What If the Internet Could Tell Your Agent What Is Possible?

#ai #browserautomation #opensource #devtools

Every browser automation tool makes the same mistake: they give you a browser and say "figure it out." You write selectors, handle popups, manage sessions, retry failures — all before you've done anything useful.

What if the internet itself could tell your agent what's possible?

That's the idea behind AIR (Agent Internet Runtime). Instead of hardcoding selectors, your agent asks a site what capabilities it supports, gets execution guidance, and reports what worked — building a shared knowledge layer that every agent benefits from.

Here's how it works in practice.

The Three-Step Pattern

Every interaction follows the same flow:

Step 1 — Browse. Ask a domain what capabilities exist. You get back a structured list: search, login, add-to-cart, fill-form, etc. Each has confidence scores and selector hints.

Step 2 — Execute. Pick a capability and pass your parameters.

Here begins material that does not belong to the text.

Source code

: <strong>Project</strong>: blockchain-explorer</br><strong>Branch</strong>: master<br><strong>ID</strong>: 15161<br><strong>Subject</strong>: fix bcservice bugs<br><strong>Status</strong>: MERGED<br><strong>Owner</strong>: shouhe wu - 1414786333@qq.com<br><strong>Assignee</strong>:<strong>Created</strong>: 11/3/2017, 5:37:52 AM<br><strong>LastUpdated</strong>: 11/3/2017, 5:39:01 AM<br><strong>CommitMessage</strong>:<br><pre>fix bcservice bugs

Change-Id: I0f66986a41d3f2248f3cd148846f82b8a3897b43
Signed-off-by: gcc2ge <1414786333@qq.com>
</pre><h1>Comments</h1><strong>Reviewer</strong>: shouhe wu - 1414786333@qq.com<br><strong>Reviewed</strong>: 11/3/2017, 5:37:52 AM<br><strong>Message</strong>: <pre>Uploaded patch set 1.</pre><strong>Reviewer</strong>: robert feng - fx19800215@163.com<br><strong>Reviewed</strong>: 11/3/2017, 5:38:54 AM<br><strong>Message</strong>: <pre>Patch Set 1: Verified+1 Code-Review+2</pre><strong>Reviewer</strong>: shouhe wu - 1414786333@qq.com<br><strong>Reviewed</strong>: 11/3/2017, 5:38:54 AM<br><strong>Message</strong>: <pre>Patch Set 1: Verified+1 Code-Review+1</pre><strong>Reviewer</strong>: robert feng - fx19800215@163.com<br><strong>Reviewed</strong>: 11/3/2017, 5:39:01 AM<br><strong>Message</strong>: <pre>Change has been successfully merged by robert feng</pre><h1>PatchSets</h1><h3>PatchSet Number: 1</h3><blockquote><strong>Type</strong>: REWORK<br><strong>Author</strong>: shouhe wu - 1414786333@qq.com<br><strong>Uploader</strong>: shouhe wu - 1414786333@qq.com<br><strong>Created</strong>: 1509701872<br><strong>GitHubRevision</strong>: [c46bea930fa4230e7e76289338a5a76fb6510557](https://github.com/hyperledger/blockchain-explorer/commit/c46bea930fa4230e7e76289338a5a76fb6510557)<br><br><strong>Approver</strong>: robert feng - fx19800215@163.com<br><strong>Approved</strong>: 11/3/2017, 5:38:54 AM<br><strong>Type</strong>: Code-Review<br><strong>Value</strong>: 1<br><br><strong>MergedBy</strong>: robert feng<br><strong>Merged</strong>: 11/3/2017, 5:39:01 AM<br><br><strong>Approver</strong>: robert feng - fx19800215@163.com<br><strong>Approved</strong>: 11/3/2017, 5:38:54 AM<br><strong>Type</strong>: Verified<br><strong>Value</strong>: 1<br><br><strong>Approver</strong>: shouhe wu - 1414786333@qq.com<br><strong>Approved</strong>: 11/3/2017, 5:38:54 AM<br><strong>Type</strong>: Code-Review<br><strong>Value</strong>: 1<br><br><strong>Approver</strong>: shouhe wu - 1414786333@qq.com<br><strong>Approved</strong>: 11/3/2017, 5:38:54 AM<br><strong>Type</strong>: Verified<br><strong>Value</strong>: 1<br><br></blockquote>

AIR returns the optimal execution path: sometimes an API shortcut, sometimes verified macro steps, sometimes selector guidance for uncharted territory.

Step 3 — Report. After your agent acts, it reports what happened — which selectors worked, what failed, what it observed. This is where the flywheel turns. Every report improves guidance for the next agent.

A Real Example: Searching Hacker News

Instead of writing:

driver.get("https://news.ycombinator.com")
search_box = driver.find_element(By.CSS_SELECTOR, "input[name='q']")
search_box.send_keys("browser automation")
search_box.submit()

You do:

# Step 1: What can I do here?
caps = air.browse_capabilities("news.ycombinator.com")
# Returns: search_stories, view_comments, submit_story...

# Step 2: How do I search?
plan = air.execute_capability(
    domain="news.ycombinator.com",
    capability="search_stories",
    params={"query": "browser automation"}
)
# Returns: execution steps with verified selectors

# Step 3: Report what happened
air.report_outcome(
    domain="news.ycombinator.com",
    capability="search_stories",
    steps=[...],  # what you actually did
    success=True
)

The difference: your code doesn't break when HN changes their DOM. The collective knowledge layer already has updated selectors from other agents who visited recently.

Why This Matters

Traditional browser automation is O(n) — every new site requires new code. AIR makes it O(1) amortized — once any agent figures out a site, every agent benefits.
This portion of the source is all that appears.